CyberHost: A One-stage Diffusion Framework for Audio-driven Talking Body Generation

Diffusion-based video generation technology has advanced significantly, catalyzing a proliferation of research in human animation. While breakthroughs have been made in driving human animation through various modalities for portraits, most of current solutions for human body animation still focus on video-driven methods, leaving audio-driven taking body generation relatively underexplored. In this paper, we introduce CyberHost, a one-stage audio-driven talking body generation framework that addresses common synthesis degradations in half-body animation, including hand integrity, identity consistency, and natural motion. CyberHost's key designs are twofold. Firstly, the Region Attention Module (RAM) maintains a set of learnable, implicit, identity-agnostic latent features and combines them with identity-specific local visual features to enhance the synthesis of critical local regions. Secondly, the Human-Prior-Guided Conditions introduce more human structural priors into the model, reducing uncertainty in generated motion patterns and thereby improving the stability of the generated videos. To our knowledge, CyberHost is the first one-stage audio-driven human diffusion model capable of zero-shot video generation for the human body. Extensive experiments demonstrate that CyberHost surpasses previous works in both quantitative and qualitative aspects.
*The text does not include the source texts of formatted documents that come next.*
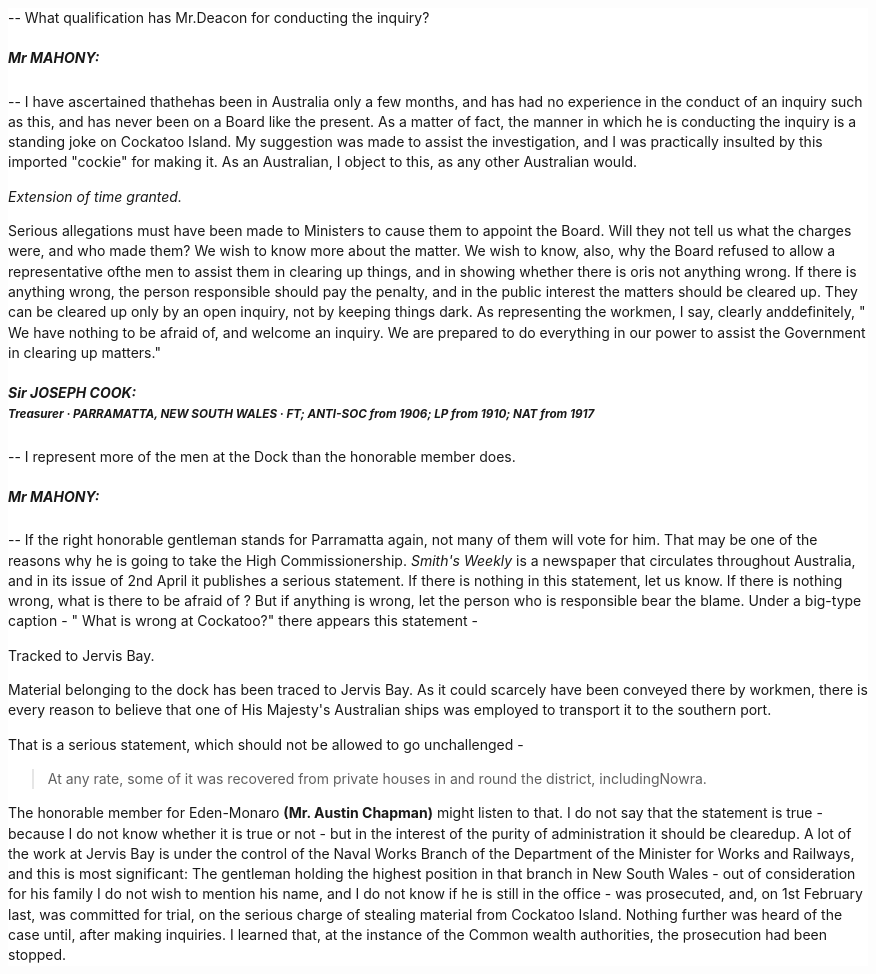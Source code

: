 --  What qualification has Mr.Deacon for conducting the inquiry? 

##### Mr MAHONY:

-- I have ascertained thathehas been in Australia only a few months, and has had no experience in the conduct of an inquiry such as this, and has never been on a Board like the present. As a matter of fact, the manner in which he is conducting the inquiry is a standing joke on Cockatoo Island. My suggestion was made to assist the investigation, and I was practically insulted by this imported "cockie" for making it. As an Australian, I object to this, as any other Australian would. 


 *Extension of time granted.* 


Serious allegations must have been made to Ministers to cause them to appoint the Board. Will they not tell us what the charges were, and who made them? We wish to know more about the matter. We wish to know, also, why the Board refused to allow a representative  ofthe  men to assist them in clearing up things, and in showing whether there is  oris  not anything wrong. If there is anything wrong, the person responsible  should  pay the penalty, and in the public interest the matters should be cleared up. They can be cleared up only by an open inquiry, not by keeping things dark. As representing the workmen, I say, clearly  anddefinitely,  " We have nothing to be afraid of, and welcome an inquiry. We are prepared to do everything in our power to assist the Government in clearing up matters." 

##### Sir JOSEPH COOK:<br><small class="text-muted">Treasurer &middot; PARRAMATTA, NEW SOUTH WALES &middot; FT; ANTI-SOC from 1906; LP from 1910; NAT from 1917</small>

-- I  represent more of the men at the Dock than the honorable member does. 

##### Mr MAHONY:

-- If the right honorable gentleman stands for Parramatta again, not many of them will vote  for  him. That may be one of the reasons why he is going to take the High Commissionership.  *Smith's Weekly*  is a newspaper that circulates throughout Australia, and in its issue of 2nd April it publishes a serious statement. If there  is  nothing in this statement, let us know.  If  there is nothing wrong, what is there  to  be afraid of ? But if anything is wrong, let the person who is responsible bear  the  blame. Under a big-type caption - " What is wrong at Cockatoo?" there appears this statement - 

Tracked to Jervis Bay. 

Material belonging to the dock has been traced to Jervis Bay. As it could scarcely have been conveyed there by workmen, there is every reason to believe that one of His Majesty's Australian ships was employed to transport it to the southern port. 

That is a serious statement, which should not be allowed to go unchallenged - 

  >At any rate, some of it was recovered from private houses in and round the district, includingNowra. 

The honorable member for Eden-Monaro  **(Mr. Austin Chapman)**  might listen  to  that. I do not say that the statement  is  true - because  I  do not know whether  it  is true or not - but in the interest of  the  purity of administration it should  be  clearedup. A lot of the work at Jervis Bay is under the control of the Naval Works Branch of the Department of the Minister for Works and Railways, and this is most significant: The gentleman holding the highest position in that branch in New South Wales - out of consideration for his family  I  do not wish to mention his name, and  I  do not know  if  he is still in the office - was prosecuted, and, on 1st February last, was committed for trial, on the serious charge of stealing material from Cockatoo Island. Nothing further was heard of the case until, after making inquiries.  I  learned that, at the instance of the Common wealth authorities, the prosecution had been stopped.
CyberHost can also be extended to video-driven and audio-video hybrid-driven scenarios, achieving similarly satisfactory results.
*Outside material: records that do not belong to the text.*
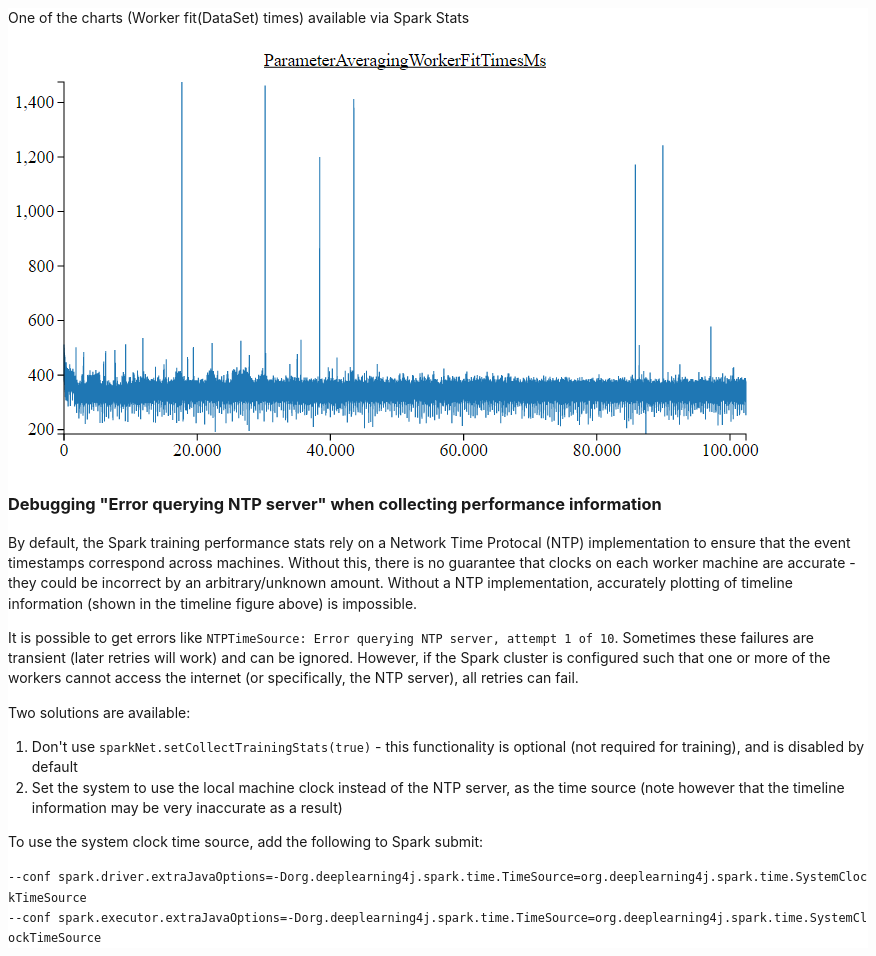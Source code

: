 One of the charts (Worker fit(DataSet) times) available via Spark Stats

![Spark Stats](/images/guide/spark_stats_v060_2.png)




### <a name="sparkstatsntp">Debugging "Error querying NTP server" when collecting performance information</a>

By default, the Spark training performance stats rely on a Network Time Protocal (NTP) implementation to ensure that the event timestamps correspond across machines.
Without this, there is no guarantee that clocks on each worker machine are accurate - they could be incorrect by an arbitrary/unknown amount. Without a NTP implementation, accurately plotting of timeline information (shown in the timeline figure above) is impossible.

It is possible to get errors like ```NTPTimeSource: Error querying NTP server, attempt 1 of 10```. Sometimes these failures are transient (later retries will work) and can be ignored.
However, if the Spark cluster is configured such that one or more of the workers cannot access the internet (or specifically, the NTP server), all retries can fail.

Two solutions are available:

1. Don't use ```sparkNet.setCollectTrainingStats(true)``` - this functionality is optional (not required for training), and is disabled by default
2. Set the system to use the local machine clock instead of the NTP server, as the time source (note however that the timeline information may be very inaccurate as a result)

To use the system clock time source, add the following  to Spark submit:
```
--conf spark.driver.extraJavaOptions=-Dorg.deeplearning4j.spark.time.TimeSource=org.deeplearning4j.spark.time.SystemClockTimeSource
--conf spark.executor.extraJavaOptions=-Dorg.deeplearning4j.spark.time.TimeSource=org.deeplearning4j.spark.time.SystemClockTimeSource
```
CyberHost employs a dual U-Net architecture as its foundational structure and utilizes the motion frame strategy for temporal continuation, establishing a baseline for audio-driven body animation.

Based on the baseline, we proposed two key designs to address the inherent challenges of the audio-driven talking body generation task. First, to enhance the model's ability to capture details in critical human region, i.e., hands and faces, we adapt the proposed region attention module (RAM) to both the facial and hand regions and insert them into multiple stages of the Denoising U-Net. RAM consists of two parts: the spatio-temporal region latents bank learned from the data and the identity descriptor extracted from cropped local images. Second, to reduce the motion uncertainty in half-body animation driven solely by audio, several conditions have been designed to integrate global-local motion constraints and human structural priors:

1. The body movement map is employed to stabilize the root movements of the body. It is encoded and merged with the noised latent, serving as the input for the denoising U-Net.
2. The hand clarity score is designed to prevent hand prediction degradation caused by motion blur in the training data. It is incorporated as a residual into the time embedding.
3. The pose encoder encodes the reference skeleton map, which is then integrated into the reference latent, yielding a pose-aligned reference feature.

Note that the pose encoder for the body movement map and the reference skeleton map share the same model architecture, except for the first convolution layer, but do not share any model parameter.